--- Activity ---
Your task is to retype the lines from the opening of the material through the line that includes "### 3. 레코드 수정". Do not copy the pictures.

--- The input ---

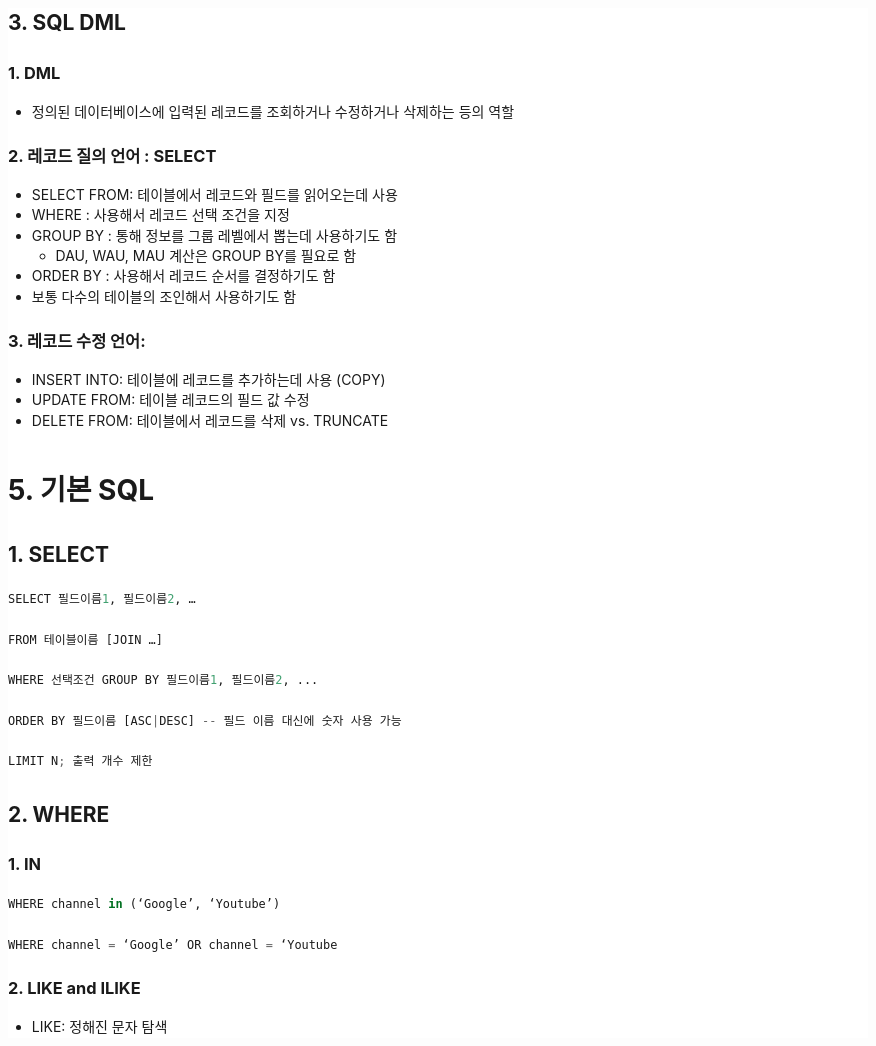 ## 3. SQL DML

### 1. DML

- 정의된 데이터베이스에 입력된 레코드를 조회하거나 수정하거나 삭제하는 등의 역할

### 2. 레코드 질의 언어 : SELECT

- SELECT FROM: 테이블에서 레코드와 필드를 읽어오는데 사용
- WHERE : 사용해서 레코드 선택 조건을 지정
- GROUP BY :  통해 정보를 그룹 레벨에서 뽑는데 사용하기도 함
    - DAU, WAU, MAU 계산은 GROUP BY를 필요로 함
- ORDER BY : 사용해서 레코드 순서를 결정하기도 함
- 보통 다수의 테이블의 조인해서 사용하기도 함

### 3. 레코드 수정 언어:

- INSERT INTO: 테이블에 레코드를 추가하는데 사용 (COPY)
- UPDATE FROM: 테이블 레코드의 필드 값 수정
- DELETE FROM: 테이블에서 레코드를 삭제 vs. TRUNCATE

# 5. 기본 SQL

## 1. SELECT

```python
SELECT 필드이름1, 필드이름2, …

FROM 테이블이름 [JOIN …]

WHERE 선택조건 GROUP BY 필드이름1, 필드이름2, ...

ORDER BY 필드이름 [ASC|DESC] -- 필드 이름 대신에 숫자 사용 가능

LIMIT N; 출력 개수 제한
```

## 2. WHERE

### 1. IN

```python
WHERE channel in (‘Google’, ‘Youtube’)

WHERE channel = ‘Google’ OR channel = ‘Youtube
```

### 2. **LIKE and ILIKE**

- LIKE: 정해진 문자 탐색
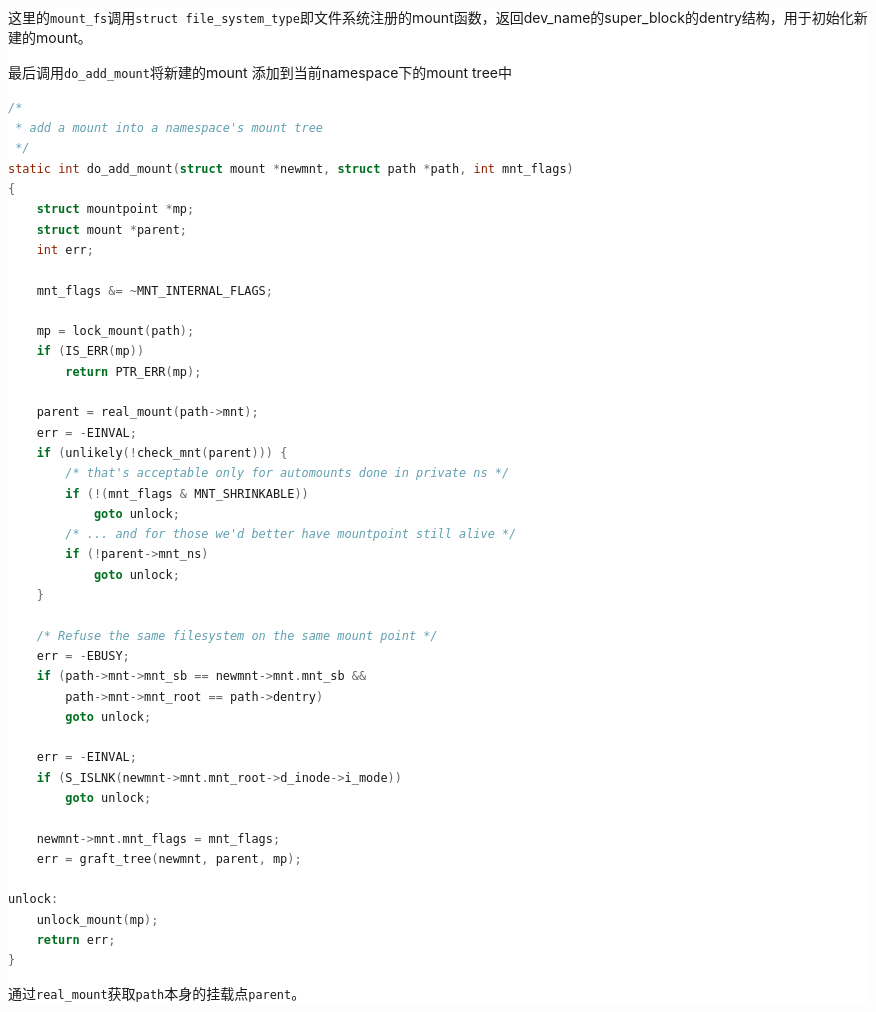 这里的`mount_fs`调用`struct file_system_type`即文件系统注册的mount函数，返回dev_name的super_block的dentry结构，用于初始化新建的mount。

最后调用`do_add_mount`将新建的mount 添加到当前namespace下的mount tree中

```c
/*
 * add a mount into a namespace's mount tree
 */
static int do_add_mount(struct mount *newmnt, struct path *path, int mnt_flags)
{
	struct mountpoint *mp;
	struct mount *parent;
	int err;

	mnt_flags &= ~MNT_INTERNAL_FLAGS;

	mp = lock_mount(path);
	if (IS_ERR(mp))
		return PTR_ERR(mp);

	parent = real_mount(path->mnt);
	err = -EINVAL;
	if (unlikely(!check_mnt(parent))) {
		/* that's acceptable only for automounts done in private ns */
		if (!(mnt_flags & MNT_SHRINKABLE))
			goto unlock;
		/* ... and for those we'd better have mountpoint still alive */
		if (!parent->mnt_ns)
			goto unlock;
	}

	/* Refuse the same filesystem on the same mount point */
	err = -EBUSY;
	if (path->mnt->mnt_sb == newmnt->mnt.mnt_sb &&
	    path->mnt->mnt_root == path->dentry)
		goto unlock;

	err = -EINVAL;
	if (S_ISLNK(newmnt->mnt.mnt_root->d_inode->i_mode))
		goto unlock;

	newmnt->mnt.mnt_flags = mnt_flags;
	err = graft_tree(newmnt, parent, mp);

unlock:
	unlock_mount(mp);
	return err;
}
```

通过`real_mount`获取`path`本身的挂载点`parent`。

--- Exercise answer ---
 ## 3. SQL DML

### 1. DML

- 정의된 데이터베이스에 입력된 레코드를 조회하거나 수정하거나 삭제하는 등의 역할

### 2. 레코드 질의 언어 : SELECT

- SELECT FROM: 테이블에서 레코드와 필드를 읽어오는데 사용
- WHERE : 사용해서 레코드 선택 조건을 지정
- GROUP BY :  통해 정보를 그룹 레벨에서 뽑는데 사용하기도 함
    - DAU, WAU, MAU 계산은 GROUP BY를 필요로 함
- ORDER BY : 사용해서 레코드 순서를 결정하기도 함
- 보통 다수의 테이블의 조인해서 사용하기도 함

### 3. 레코드 수정 언어:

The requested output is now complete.